The time of joy is still on the horizon.  We are in the midst of labor pains, sorrow, weeping, and lamenting.  But the risen Christ is our guarantee that we will have joy that will not come to an end, which no one will be able to take from us.
Today, the world celebrates Earth Day with many festivities that promote conservation and sustainability.  While this world is full of beauty and it is the only place we have to live, it’s also the place of our lament, the old, broken creation.  Christians have something greater to rejoice in.
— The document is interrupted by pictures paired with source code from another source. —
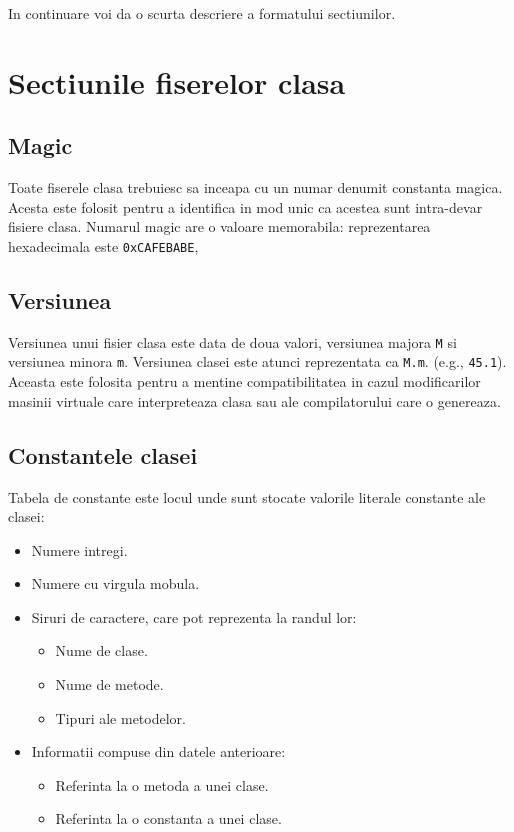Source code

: In continuare voi da o scurta descriere a formatului sectiunilor.

\section{Sectiunile fiserelor clasa}

\subsection{Magic}

Toate fiserele clasa trebuiesc sa inceapa cu un numar denumit constanta
magica. Acesta este folosit pentru a identifica in mod unic ca acestea
sunt intra-devar fisiere clasa. Numarul magic are o valoare memorabila:
reprezentarea hexadecimala este \texttt{0xCAFEBABE},

\subsection{Versiunea}

Versiunea unui fisier clasa este data de doua valori, versiunea majora
\texttt{M} si versiunea minora \texttt{m}. Versiunea clasei este atunci
reprezentata ca \texttt{M.m}. (e.g., \texttt{45.1}). Aceasta este
folosita pentru a mentine compatibilitatea in cazul modificarilor
masinii virtuale care interpreteaza clasa sau ale compilatorului care o
genereaza.

\subsection{Constantele clasei}

Tabela de constante este locul unde sunt stocate valorile literale
constante ale clasei:

\begin{itemize}
	\item Numere intregi.
	\item Numere cu virgula mobula.
	\item Siruri de caractere, care pot reprezenta la randul lor:
	      \begin{itemize}
		      \item Nume de clase.
		      \item Nume de metode.
		      \item Tipuri ale metodelor.
	      \end{itemize}
	\item Informatii compuse din datele anterioare:
	      \begin{itemize}
		      \item Referinta la o metoda a unei clase.
		      \item Referinta la o constanta a unei clase.
	      \end{itemize}
\end{itemize}

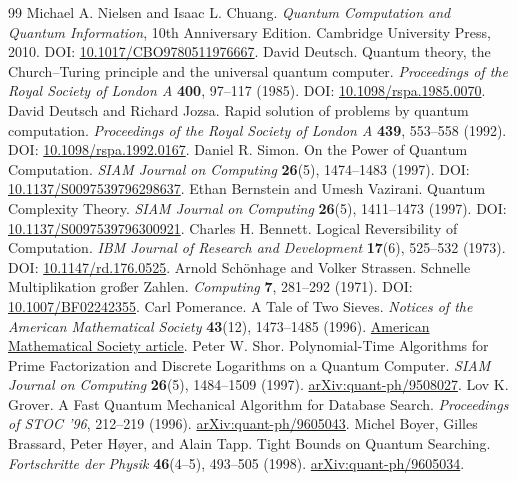 \documentclass[11pt,oneside,openany]{book}
\theoremstyle{definition}
\begin{document}
\backmatter
\begin{thebibliography}{99}
 Michael A. Nielsen and Isaac L. Chuang.
\emph{Quantum Computation and Quantum Information}, 10th Anniversary Edition.
Cambridge University Press, 2010.
DOI: \href{https://doi.org/10.1017/CBO9780511976667}{10.1017/CBO9780511976667}.
 David Deutsch.
Quantum theory, the Church--Turing principle and the universal quantum computer.
\emph{Proceedings of the Royal Society of London A} \textbf{400}, 97--117 (1985).
DOI: \href{https://doi.org/10.1098/rspa.1985.0070}{10.1098/rspa.1985.0070}.
 David Deutsch and Richard Jozsa.
Rapid solution of problems by quantum computation.
\emph{Proceedings of the Royal Society of London A} \textbf{439}, 553--558 (1992).
DOI: \href{https://doi.org/10.1098/rspa.1992.0167}{10.1098/rspa.1992.0167}.
 Daniel R. Simon.
On the Power of Quantum Computation.
\emph{SIAM Journal on Computing} \textbf{26}(5), 1474--1483 (1997).
DOI: \href{https://doi.org/10.1137/S0097539796298637}{10.1137/S0097539796298637}.
 Ethan Bernstein and Umesh Vazirani.
Quantum Complexity Theory.
\emph{SIAM Journal on Computing} \textbf{26}(5), 1411--1473 (1997).
DOI: \href{https://doi.org/10.1137/S0097539796300921}{10.1137/S0097539796300921}.
 Charles H. Bennett.
Logical Reversibility of Computation.
\emph{IBM Journal of Research and Development} \textbf{17}(6), 525--532 (1973).
DOI: \href{https://doi.org/10.1147/rd.176.0525}{10.1147/rd.176.0525}.
 Arnold Sch\"onhage and Volker Strassen.
Schnelle Multiplikation gro\ss er Zahlen.
\emph{Computing} \textbf{7}, 281--292 (1971).
DOI: \href{https://doi.org/10.1007/BF02242355}{10.1007/BF02242355}.
 Carl Pomerance.
A Tale of Two Sieves.
\emph{Notices of the American Mathematical Society} \textbf{43}(12), 1473--1485 (1996).
\href{https://www.ams.org/notices/199612/pomerance.pdf}{American Mathematical Society article}.
 Peter W. Shor.
Polynomial-Time Algorithms for Prime Factorization and Discrete Logarithms on a Quantum Computer.
\emph{SIAM Journal on Computing} \textbf{26}(5), 1484--1509 (1997).
\href{https://arxiv.org/abs/quant-ph/9508027}{arXiv:quant-ph/9508027}.
 Lov K. Grover.
A Fast Quantum Mechanical Algorithm for Database Search.
\emph{Proceedings of STOC '96}, 212--219 (1996).
\href{https://arxiv.org/abs/quant-ph/9605043}{arXiv:quant-ph/9605043}.
 Michel Boyer, Gilles Brassard, Peter H\o yer, and Alain Tapp.
Tight Bounds on Quantum Searching.
\emph{Fortschritte der Physik} \textbf{46}(4--5), 493--505 (1998).
\href{https://arxiv.org/abs/quant-ph/9605034}{arXiv:quant-ph/9605034}.
\end{thebibliography}
\end{document}
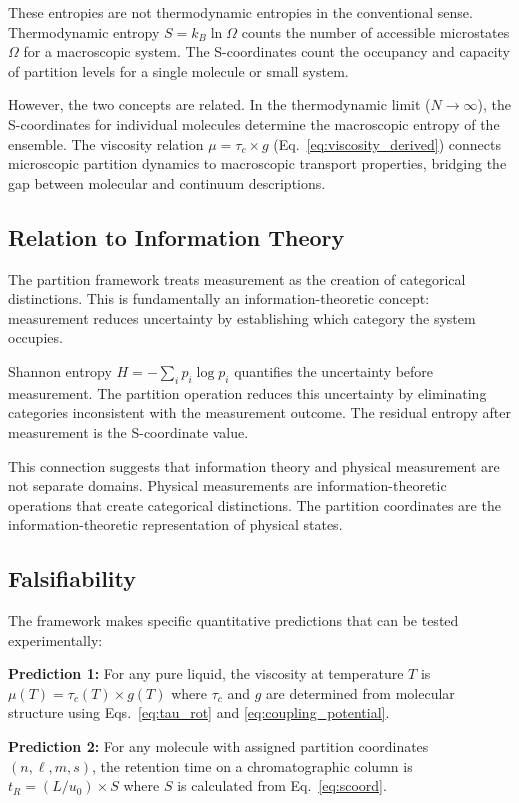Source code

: \documentclass[twocolumn,superscriptaddress,prb,10pt]{revtex4-2}
\begin{document}
These entropies are not thermodynamic entropies in the conventional sense. Thermodynamic entropy $S = k_B \ln \Omega$ counts the number of accessible microstates $\Omega$ for a macroscopic system. The S-coordinates count the occupancy and capacity of partition levels for a single molecule or small system.

However, the two concepts are related. In the thermodynamic limit ($N \to \infty$), the S-coordinates for individual molecules determine the macroscopic entropy of the ensemble. The viscosity relation $\mu = \tau_c \times g$ (Eq.~\ref{eq:viscosity_derived}) connects microscopic partition dynamics to macroscopic transport properties, bridging the gap between molecular and continuum descriptions.

\subsection{Relation to Information Theory}

The partition framework treats measurement as the creation of categorical distinctions. This is fundamentally an information-theoretic concept: measurement reduces uncertainty by establishing which category the system occupies.

Shannon entropy $H = -\sum_i p_i \log p_i$ quantifies the uncertainty before measurement. The partition operation reduces this uncertainty by eliminating categories inconsistent with the measurement outcome. The residual entropy after measurement is the S-coordinate value.

This connection suggests that information theory and physical measurement are not separate domains. Physical measurements are information-theoretic operations that create categorical distinctions. The partition coordinates are the information-theoretic representation of physical states.

\subsection{Falsifiability}

The framework makes specific quantitative predictions that can be tested experimentally:

\textbf{Prediction 1:} For any pure liquid, the viscosity at temperature $T$ is $\mu(T) = \tau_c(T) \times g(T)$ where $\tau_c$ and $g$ are determined from molecular structure using Eqs.~\ref{eq:tau_rot} and \ref{eq:coupling_potential}.

\textbf{Prediction 2:} For any molecule with assigned partition coordinates $(n, \ell, m, s)$, the retention time on a chromatographic column is $t_R = (L/u_0) \times S$ where $S$ is calculated from Eq.~\ref{eq:scoord}.
\end{document}
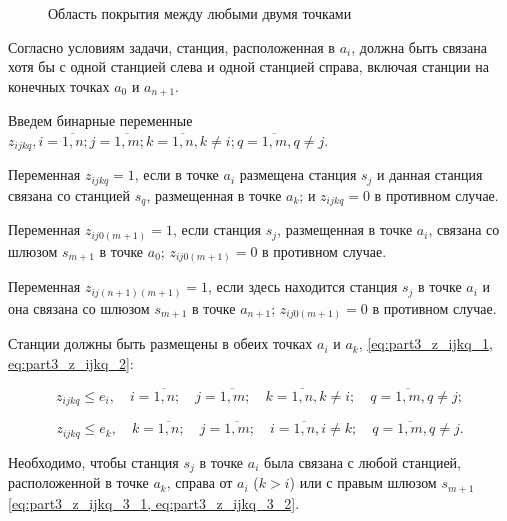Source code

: \begin{figure}[ht]
  \caption{Область покрытия между любыми двумя точками}\label{fig:part3_total_coverage_between_points}
\end{figure}

Согласно условиям задачи, станция, расположенная в $ a_i $, должна быть связана хотя бы с одной станцией слева и одной станцией справа, включая станции на конечных точках $ a_0 $ и $a_{n + 1}$. 

Введем бинарные переменные $z_{ijkq}, i = \overline{1,n}; j= \overline{1,m}; k=\overline{1,n},  k \neq i; q= \overline{1,m}, q \neq j$.

Переменная $ z_ {ijkq} = 1$, если в точке $ a_i $ размещена станция $ s_j $ и данная станция связана со станцией $ s_q $, размещенная в точке $ a_k $; и $ z_ {ijkq} = 0 $ в противном случае.

Переменная $ z_{ij0(m + 1)} = 1$, если станция $ s_j $, размещенная в точке $ a_i $, связана со шлюзом $ s_{m + 1} $ в точке $ a_0 $; $ z_{ij0 (m + 1)} = 0 $ в противном случае.
 
Переменная $ z_{ij(n + 1)(m + 1)} = 1 $, если здесь находится станция $ s_j $ в точке $ a_i $ и она связана со шлюзом $ s_{m + 1} $ в точке $ a_{n + 1} $; $ z_{ij0(m + 1)} = 0 $  в противном случае.

Станции должны быть размещены в обеих точках $ a_i $ и $ a_k $, \cref{eq:part3_z_ijkq_1, eq:part3_z_ijkq_2}:

\begin{equation}
  \label{eq:part3_z_ijkq_1}
  z_{ijkq} \leq e_i , \quad i = \overline{1, n}; \quad j = \overline{1, m}; \quad k = \overline{1,n}, k \neq i; \quad q = \overline{1,m}, q \neq j;
\end{equation}


\begin{equation}
  \label{eq:part3_z_ijkq_2}
  z_{ijkq} \leq e_k , \quad k = \overline{1, n}; \quad j = \overline{1, m}; \quad i = \overline{1,n}, i \neq k; \quad q = \overline{1,m}, q \neq j.
\end{equation}


Необходимо, чтобы станция $ s_j $ в точке $ a_i $ была связана с  любой станцией, расположенной в точке $ a_k $, справа от $ a_i $ ($ k> i $) или с правым шлюзом $ s_{m + 1} $ \cref{eq:part3_z_ijkq_3_1, eq:part3_z_ijkq_3_2}. 

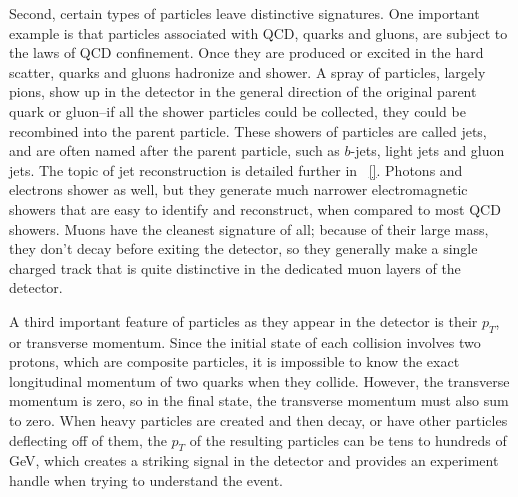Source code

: Second, certain types of particles leave distinctive signatures.  One important example is that particles associated with QCD, quarks and gluons, are subject to the laws of QCD confinement.  Once they are produced or excited in the hard scatter, quarks and gluons hadronize and shower.  A spray of particles, largely pions, show up in the detector in the general direction of the original parent quark or gluon--if all the shower particles could be collected, they could be recombined into the parent particle.  These showers of particles are called jets, and are often named after the parent particle, such as $b$-jets, light jets and gluon jets.  The topic of jet reconstruction is detailed further in ~\ref{}.  Photons and electrons shower as well, but they generate much narrower electromagnetic showers that are easy to identify and reconstruct, when compared to most QCD showers.  Muons have the cleanest signature of all; because of their large mass, they don't decay before exiting the detector, so they generally make a single charged track that is quite distinctive in the dedicated muon layers of the detector.

A third important feature of particles as they appear in the detector is their $p_T$, or transverse momentum.  Since the initial state of each collision involves two protons, which are composite particles, it is impossible to know the exact longitudinal momentum of two quarks when they collide.  However, the transverse momentum is zero, so in the final state, the transverse momentum must also sum to zero.  When heavy particles are created and then decay, or have other particles deflecting off of them, the $p_T$ of the resulting particles can be tens to hundreds of GeV, which creates a striking signal in the detector and provides an experiment handle when trying to understand the event.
Today (as every Sunday), we celebrate Resurrection Day, the hope of the new creation already begun when Jesus rose from the dead.  Even while we weep and lament in the old creation, we yet have a joy which no one is able to take from us—not the sadness of life, not the devil who lures us into despair and unbelief, not even the grave itself.
Really, it’s hard to imagine what that will be like now, yet we follow our Lord.  He was taken away from us for a little while as He lay dead and buried, but He arose on the Third Day (just as He said He would, and just as the Scriptures foretold).  All who belong to Him will likewise follow Him through the sorrow, the weeping, the dying…and the rising!  He gives us the strength to bear our labors until He gives us rest in death and ultimately resurrected life.
In that Day, the words of Psalm 66 which we prayed at the beginning of the service will be entirely fulfilled: “Shout for joy to God, all the earth. Sing the glory of his name; give to him glorious praise!” (Ps. 66:1-2)  Alleluia! Praise the Lord.  Amen.